Shea is moving abroad with her family to become a high school/middle school principal at American Creativity Academy in Kuwait City, Kuwait. “During last summer, we partnered with what I would describe as like a search firm that helps place educational leaders abroad. So this past summer, I interviewed all over the world via Skype with different schools. So we were really open on going anywhere, we were not focused on Kuwait. At the time it had come down to a job between Colombia and Kuwait, and we chose Kuwait for a variety of reasons, one of which being my husband’s Muslim, my two little girls are being raised Muslim and I think it’s really important for us to also incorporate that culture and religion into their life because we haven’t had that here,” Shea said.

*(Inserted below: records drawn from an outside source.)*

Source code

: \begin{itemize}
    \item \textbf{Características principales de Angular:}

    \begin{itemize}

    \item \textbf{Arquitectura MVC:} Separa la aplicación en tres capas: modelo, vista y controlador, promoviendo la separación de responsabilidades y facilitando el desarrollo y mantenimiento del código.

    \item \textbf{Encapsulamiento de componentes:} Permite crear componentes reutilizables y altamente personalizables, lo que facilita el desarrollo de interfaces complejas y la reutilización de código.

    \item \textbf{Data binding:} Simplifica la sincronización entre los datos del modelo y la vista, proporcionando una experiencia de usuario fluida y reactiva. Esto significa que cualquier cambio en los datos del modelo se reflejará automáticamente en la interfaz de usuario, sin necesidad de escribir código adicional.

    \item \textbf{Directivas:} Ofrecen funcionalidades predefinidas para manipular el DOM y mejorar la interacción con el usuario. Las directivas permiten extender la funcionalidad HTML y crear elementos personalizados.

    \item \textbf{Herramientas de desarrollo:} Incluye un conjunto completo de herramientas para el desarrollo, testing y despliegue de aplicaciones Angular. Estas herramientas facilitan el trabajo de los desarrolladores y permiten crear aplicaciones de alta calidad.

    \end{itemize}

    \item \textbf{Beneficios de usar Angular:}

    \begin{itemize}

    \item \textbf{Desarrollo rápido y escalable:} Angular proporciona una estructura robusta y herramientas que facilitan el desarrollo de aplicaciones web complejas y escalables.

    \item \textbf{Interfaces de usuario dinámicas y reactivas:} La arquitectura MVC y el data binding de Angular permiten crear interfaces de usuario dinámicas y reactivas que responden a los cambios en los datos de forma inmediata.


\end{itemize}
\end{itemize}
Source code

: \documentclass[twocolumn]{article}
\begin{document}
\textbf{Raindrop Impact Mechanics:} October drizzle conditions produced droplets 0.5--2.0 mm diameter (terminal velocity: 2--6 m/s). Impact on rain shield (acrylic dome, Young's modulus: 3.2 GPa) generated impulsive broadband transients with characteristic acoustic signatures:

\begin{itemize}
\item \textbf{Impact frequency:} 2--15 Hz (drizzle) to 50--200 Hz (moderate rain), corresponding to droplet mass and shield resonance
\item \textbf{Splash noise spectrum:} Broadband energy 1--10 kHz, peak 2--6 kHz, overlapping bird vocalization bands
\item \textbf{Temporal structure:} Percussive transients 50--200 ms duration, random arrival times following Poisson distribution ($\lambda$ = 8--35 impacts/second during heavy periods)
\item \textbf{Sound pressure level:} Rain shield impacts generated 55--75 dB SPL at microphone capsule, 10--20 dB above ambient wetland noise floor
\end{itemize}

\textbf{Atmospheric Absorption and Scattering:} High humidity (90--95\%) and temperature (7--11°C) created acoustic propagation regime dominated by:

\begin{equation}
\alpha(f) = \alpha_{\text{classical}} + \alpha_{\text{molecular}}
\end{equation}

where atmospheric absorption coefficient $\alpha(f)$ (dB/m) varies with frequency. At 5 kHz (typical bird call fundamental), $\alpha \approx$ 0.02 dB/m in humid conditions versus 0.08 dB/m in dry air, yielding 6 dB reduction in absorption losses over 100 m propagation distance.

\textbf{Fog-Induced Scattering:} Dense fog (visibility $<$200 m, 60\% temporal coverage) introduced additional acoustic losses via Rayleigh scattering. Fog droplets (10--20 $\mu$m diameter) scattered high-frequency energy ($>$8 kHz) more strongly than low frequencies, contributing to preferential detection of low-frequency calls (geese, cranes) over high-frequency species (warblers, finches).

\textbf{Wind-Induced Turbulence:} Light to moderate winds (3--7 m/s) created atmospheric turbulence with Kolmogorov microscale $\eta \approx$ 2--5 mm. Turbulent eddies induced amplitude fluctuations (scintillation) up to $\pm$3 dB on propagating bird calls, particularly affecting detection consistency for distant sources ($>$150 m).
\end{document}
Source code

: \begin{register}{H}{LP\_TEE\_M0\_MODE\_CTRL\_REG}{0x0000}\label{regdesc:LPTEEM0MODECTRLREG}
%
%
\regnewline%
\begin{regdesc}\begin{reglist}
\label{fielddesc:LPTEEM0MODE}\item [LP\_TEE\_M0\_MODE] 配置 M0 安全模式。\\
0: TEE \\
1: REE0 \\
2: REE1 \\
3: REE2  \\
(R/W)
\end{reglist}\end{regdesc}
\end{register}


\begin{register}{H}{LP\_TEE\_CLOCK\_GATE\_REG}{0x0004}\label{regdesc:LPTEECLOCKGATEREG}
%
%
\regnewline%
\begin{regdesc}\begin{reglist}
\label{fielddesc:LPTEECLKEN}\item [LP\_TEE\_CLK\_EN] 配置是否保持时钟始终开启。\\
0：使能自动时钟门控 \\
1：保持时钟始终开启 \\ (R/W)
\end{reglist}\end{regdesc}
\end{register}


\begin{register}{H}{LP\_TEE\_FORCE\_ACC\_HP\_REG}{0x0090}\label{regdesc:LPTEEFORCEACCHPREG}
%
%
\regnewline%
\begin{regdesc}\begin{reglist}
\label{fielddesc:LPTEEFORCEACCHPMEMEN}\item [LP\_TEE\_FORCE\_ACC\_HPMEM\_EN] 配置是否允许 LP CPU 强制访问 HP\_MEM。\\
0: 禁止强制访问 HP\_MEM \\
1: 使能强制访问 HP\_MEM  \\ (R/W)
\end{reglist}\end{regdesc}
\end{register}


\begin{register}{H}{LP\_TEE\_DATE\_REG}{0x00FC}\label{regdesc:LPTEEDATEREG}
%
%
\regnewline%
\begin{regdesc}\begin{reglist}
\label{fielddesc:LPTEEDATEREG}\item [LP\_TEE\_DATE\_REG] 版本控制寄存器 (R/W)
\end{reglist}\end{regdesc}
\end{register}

To some, the job transition may seem extreme, but for Shea and her family, it’s a new opportunity with a religious connection and a different culture. “We talked about teaching abroad. Both of us are in education and we talked about it when we were both teachers in Memphis and then we had our children and we thought, ‘no, we can’t do it’ and then we were traveling with the kids this summer, so we kind of thought ‘what if we did this for a living.’ So it’s been a longer conversation,” Shea said.
Shea and her family plan on staying in Kuwait for a couple of years, but they don’t think that they will be there forever. “I don’t think we’ll be abroad for long term. I really do think that is a temporary investment right now for us because Amelia, my oldest, will be in first grade next year and we absolutely want to return when she leaves elementary schools, so when she goes to sixth or seventh grade,” Shea said.
Kuwait’s national language is Arabic, but rather than seeing the language barrier as a hindrance, Shea is optimistic about the opportunity. “I am hopeful that it will be wonderful for [our children]. I was saying to my husband that the school that we’re going to is an American school so everything’s in English, but I was watching a PE class and they were speaking in Arabic to each other, and I do think the bilingual nature of living abroad will be hard for them initially, but then I think so there’s many kids, even here at BSM [who] are bilingual, and it’s just an adjustment and just part of learning a new dynamic to yourself,” Shea said.
Even though it’s a new country and a new school, Shea believes she will find similarities between BSM and American Creativity Academy. “There’s a lot of similarities in the community work they do as a school, as a private school, and building the community and culture that I think––what I’ve learned at BSM––will echo in my experience there. I’m really excited about the strategic planning that just happened at BSM. [It] has been so informative [in] helping me understand what it means to build a really dynamic Catholic environment and I think that experience will really help me next year and bring a lot of that knowledge next year in that building there. They’re an American school, but they also teach Islam so they have Islamic values that permeate into their curriculum and that will mirror how we permeate Catholic values into our curriculum,” Shea said.